Muitos juristas de destaque na esfera do direito penal produziram um documento intitulado “Violações aos Direitos Humanos e o Processo Penal no Brasil“, resultado das conclusões obtidas num “Encontro em Defesa dos Direitos Fundamentais da Pessoa Humana e das Prerrogativas dos Advogados de Defesa”, realizado em Curitiba/PR, abordava a questão da decretação, pelo judiciário, atendendo a pedido da Polícia Federal, de quebra de sigilo bancário e escutas telefônicas, em total desrespeito ao direito constitucional de intimidade e privacidade, o que poderia ser considerado uma infração penal por parte do Estado. Some-se a isso as invasões a escritórios de advocacia durante as investigações, com autorizações judiciais concedidas sem critério substancial, impondo aos profissionais do Direito uma situação constrangedora perante a sociedade e, pior, promovendo uma ideologia de total descaso para com a profissão. Tais procedimentos, divulgados de forma ampla pela mídia em geral, propagaram a ideia de que é válido abrir mão de algumas garantias e direitos constitucionais no combate ao crime.
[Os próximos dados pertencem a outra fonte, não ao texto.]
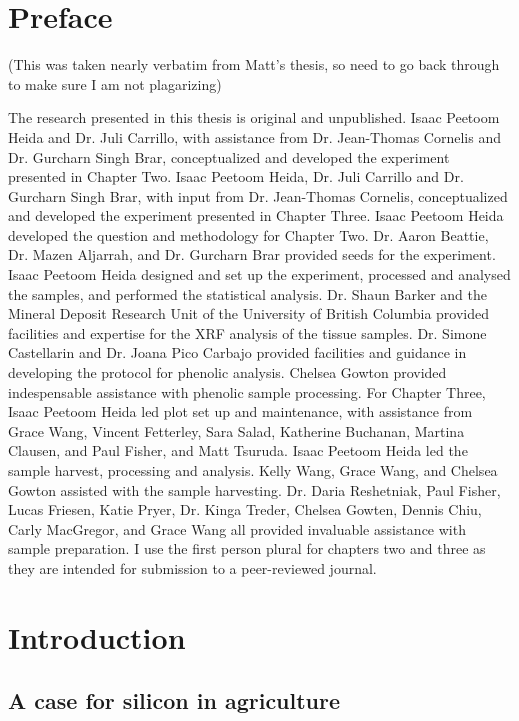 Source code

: \documentclass[12pt, letterpaper, ]{report}
\begin{document}
\chapter{Preface}

(This was taken nearly verbatim from Matt's thesis, so need to go back through to make sure I am not plagarizing)

The research presented in this thesis is original and unpublished. Isaac Peetoom Heida and Dr. Juli Carrillo, with assistance from Dr. Jean-Thomas Cornelis and Dr. Gurcharn Singh Brar, conceptualized and developed the experiment presented in Chapter Two. Isaac Peetoom Heida, Dr. Juli Carrillo and Dr. Gurcharn Singh Brar, with input from Dr. Jean-Thomas Cornelis, conceptualized and developed the experiment presented in Chapter Three.
Isaac Peetoom Heida developed the question and methodology for Chapter Two. Dr. Aaron Beattie, Dr. Mazen Aljarrah, and Dr. Gurcharn Brar provided seeds for the experiment. Isaac Peetoom Heida designed and set up the experiment, processed and analysed the samples, and performed the statistical analysis. Dr. Shaun Barker and the Mineral Deposit Research Unit of the University of British Columbia provided facilities and expertise for the XRF analysis of the tissue samples. Dr. Simone Castellarin and Dr. Joana Pico Carbajo provided facilities and guidance in developing the protocol for phenolic analysis. Chelsea Gowton provided indespensable assistance with phenolic sample processing. 
For Chapter Three, Isaac Peetoom Heida led plot set up and maintenance, with assistance from Grace Wang, Vincent Fetterley, Sara Salad, Katherine Buchanan, Martina Clausen, and Paul Fisher, and Matt Tsuruda. Isaac Peetoom Heida led the sample harvest, processing and analysis. Kelly Wang, Grace Wang, and Chelsea Gowton assisted with the sample harvesting. Dr. Daria Reshetniak, Paul Fisher, Lucas Friesen, Katie Pryer, Dr. Kinga Treder, Chelsea Gowten, Dennis Chiu, Carly MacGregor, and Grace Wang all provided invaluable assistance with sample preparation. 
I use the first person plural for chapters two and three as they are intended for submission to a peer-reviewed journal. 

\chapter{Introduction}


\section{A case for silicon in agriculture}
\end{document}
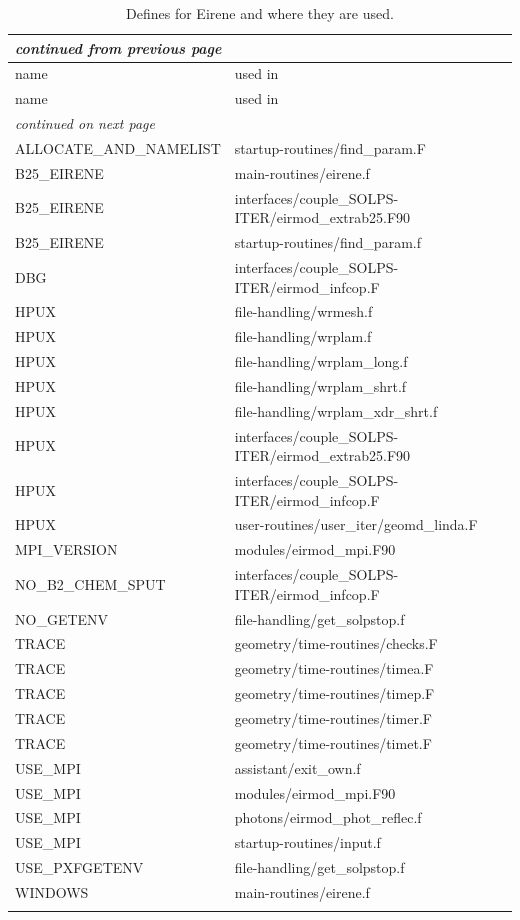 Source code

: \documentclass[a4paper,10pt]{report}
\begin{document}
\begin{center}
  \begin{longtable}{|l|l|}
    \hline
    \multicolumn{2}{|l|}{\small\sl continued from previous page} \\
    \hline name & used in \\
    \hline \endhead
    \hline name & used in \\
    \hline \endfirsthead
    \hline
    \multicolumn{2}{|l|}{\small\sl continued on next page} \\
    \hline \endfoot
    \endlastfoot
ALLOCATE\_AND\_NAMELIST & startup-routines/find\_param.F \\
B25\_EIRENE & main-routines/eirene.f \\
B25\_EIRENE & interfaces/couple\_SOLPS-ITER/eirmod\_extrab25.F90 \\
B25\_EIRENE & startup-routines/find\_param.f \\
DBG & interfaces/couple\_SOLPS-ITER/eirmod\_infcop.F \\
HPUX & file-handling/wrmesh.f \\
HPUX & file-handling/wrplam.f \\
HPUX & file-handling/wrplam\_long.f \\
HPUX & file-handling/wrplam\_shrt.f \\
HPUX & file-handling/wrplam\_xdr\_shrt.f \\
HPUX & interfaces/couple\_SOLPS-ITER/eirmod\_extrab25.F90 \\
HPUX & interfaces/couple\_SOLPS-ITER/eirmod\_infcop.F \\
HPUX & user-routines/user\_iter/geomd\_linda.F \\
MPI\_VERSION & modules/eirmod\_mpi.F90 \\
NO\_B2\_CHEM\_SPUT & interfaces/couple\_SOLPS-ITER/eirmod\_infcop.F \\
NO\_GETENV & file-handling/get\_solpstop.f \\
TRACE & geometry/time-routines/checks.F \\
TRACE & geometry/time-routines/timea.F \\
TRACE & geometry/time-routines/timep.F \\
TRACE & geometry/time-routines/timer.F \\
TRACE & geometry/time-routines/timet.F \\
USE\_MPI & assistant/exit\_own.f \\
USE\_MPI & modules/eirmod\_mpi.F90 \\
USE\_MPI & photons/eirmod\_phot\_reflec.f \\
USE\_MPI & startup-routines/input.f \\
USE\_PXFGETENV & file-handling/get\_solpstop.f \\
WINDOWS & main-routines/eirene.f \\
    \hline
    \caption{Defines for Eirene and where they are used.}
    \label{tab:Eirdefines}
  \end{longtable}
\end{center}
\end{document}
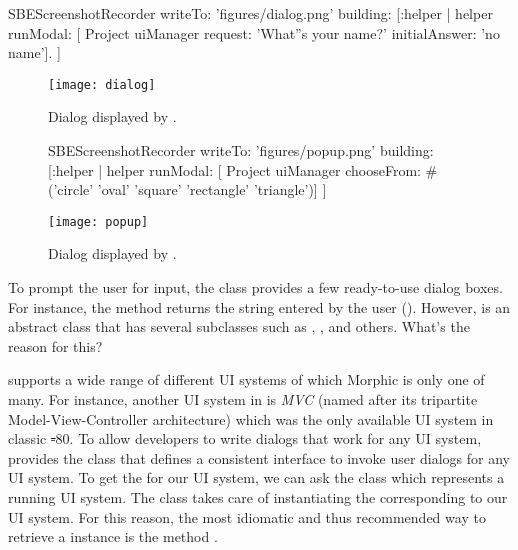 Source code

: \documentclass[a4paper,10pt,twoside]{book}
\begin{document}
\begin{ExecuteSmalltalkScript}
SBEScreenshotRecorder writeTo: 'figures/dialog.png' building: [:helper |
	helper runModal: [
		Project uiManager
			request: 'What''s your name?'
			initialAnswer: 'no name'].
]
\end{ExecuteSmalltalkScript}
\begin{figure}[htb]
\begin{minipage}[t]{0.363\textwidth}
	\centerline{\texttt{[image: dialog]}}
	\caption{Dialog displayed by .
		\label{fig:dialogName}}
\end{minipage}
\hfill
\begin{ExecuteSmalltalkScript}
SBEScreenshotRecorder writeTo: 'figures/popup.png' building: [:helper |
	helper runModal: [
		Project uiManager
			chooseFrom: #('circle' 'oval' 'square' 'rectangle' 'triangle')]
]
\end{ExecuteSmalltalkScript}
\begin{minipage}[t]{0.587\textwidth}
	\vfill
	\centerline{\texttt{[image: popup]}}
	\vfill
	\vspace{4ex}
	\caption{Dialog displayed by .
		\label{fig:dialogChoosing}}
\end{minipage}
\end{figure}

To prompt the user for input, the  class provides a few ready-to-use dialog boxes.
For instance, the  method returns the string entered by the user ().
However,  is an abstract class that has several subclasses such as , , and others.
What's the reason for this?

\sq supports a wide range of different UI systems of which Morphic is only one of many.
For instance, another UI system in \sq is \emph{MVC} (named after its tripartite Model-View-Controller architecture) which was the only available UI system in classic \st-80.
To allow developers to write dialogs that work for any UI system, \sq provides the  class that defines a consistent interface to invoke user dialogs for any UI system.
To get the  for our UI system, we can ask the class  which represents a running UI system.
The class  takes care of instantiating the  corresponding to our UI system.
For this reason, the most idiomatic and thus recommended way to retrieve a  instance is the method .
\end{document}
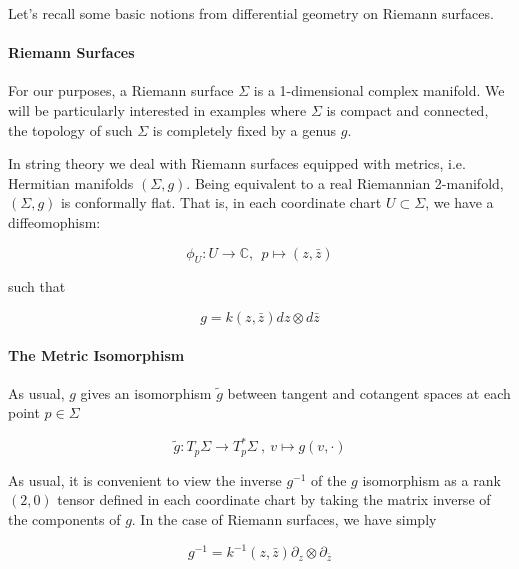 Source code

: Let's recall some basic notions from differential geometry on Riemann surfaces.

\paragraph{Riemann Surfaces}

    For our purposes, a Riemann surface $\Sigma$ is a 1-dimensional complex manifold.  We will be particularly interested in examples where $\Sigma$ is compact and connected, the topology of such $\Sigma$ is completely fixed by a genus $g$.

    In string theory we deal with Riemann surfaces equipped with metrics, i.e. Hermitian manifolds $(\Sigma, g)$. Being equivalent to a real Riemannian 2-manifold,  $(\Sigma, g)$ is conformally flat. That is, in each coordinate chart $U \subset \Sigma$, we have a diffeomophism:

    \begin{equation}
        \phi_U: U \to \mathbb C, ~~
        p \mapsto (z, \bar z)
    \end{equation}

    such that

    \begin{equation}
        g = k(z, \bar z) dz \otimes d\bar z
        \label{eq:riemann-surface-metric}
    \end{equation}

\paragraph{The Metric Isomorphism}

    As usual, $g$ gives an isomorphism $\tilde g$ between tangent and cotangent spaces at each point $p \in \Sigma$

        \begin{equation}
            \tilde g: T_p\Sigma \to T_p^*\Sigma ~,~ v \mapsto g(v, \cdot)
        \end{equation}

    As usual, it is convenient to view the inverse $g^{-1}$ of the $ g$ isomorphism as a rank $(2, 0)$ tensor defined in each coordinate chart by taking the matrix inverse of the components of $g$. In the case of Riemann surfaces, we have simply

        \begin{equation}
            g^{-1} = k^{-1}(z, \bar z) \partial_z \otimes \partial_{\bar z}
            \label{eq:2d-metric-inverse}
        \end{equation}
Numa avaliação mais radical poder-se-ia intitular tais práticas a um Estado autoritário travestido de Democrático de Direito.1

Porém, se de um lado é possível observar o MP na qualidade de “interventor” nos direitos humanos e garantias constitucionais de forma negativa, de outro se vê o mesmo órgão do Judiciário posando de defensor dos direitos dos presidiários reclusos nas delegacias de São Luís/MA. De acordo com o periódico Veja, datado de 13 de dezembro de 2006, “uma vistoria realizada pela Promotoria de Investigação Criminal constatou que a maioria das delegacias de São Luís não possui condições de abrigar os detentos”, o que incidiu num pedido de “interdição de celas que estão superlotadas – sem condições de manter os presos.”2 A matéria publicada ainda afirma que o MP iria enviar um relatório à OEA denunciando o governo do estado, tendo em vista a constatação de que em algumas delegacias os internos se alimentavam apenas de arroz e feijão, bem como o tratamento truculento dos policiais desrespeitavam a dignidade dos detentos.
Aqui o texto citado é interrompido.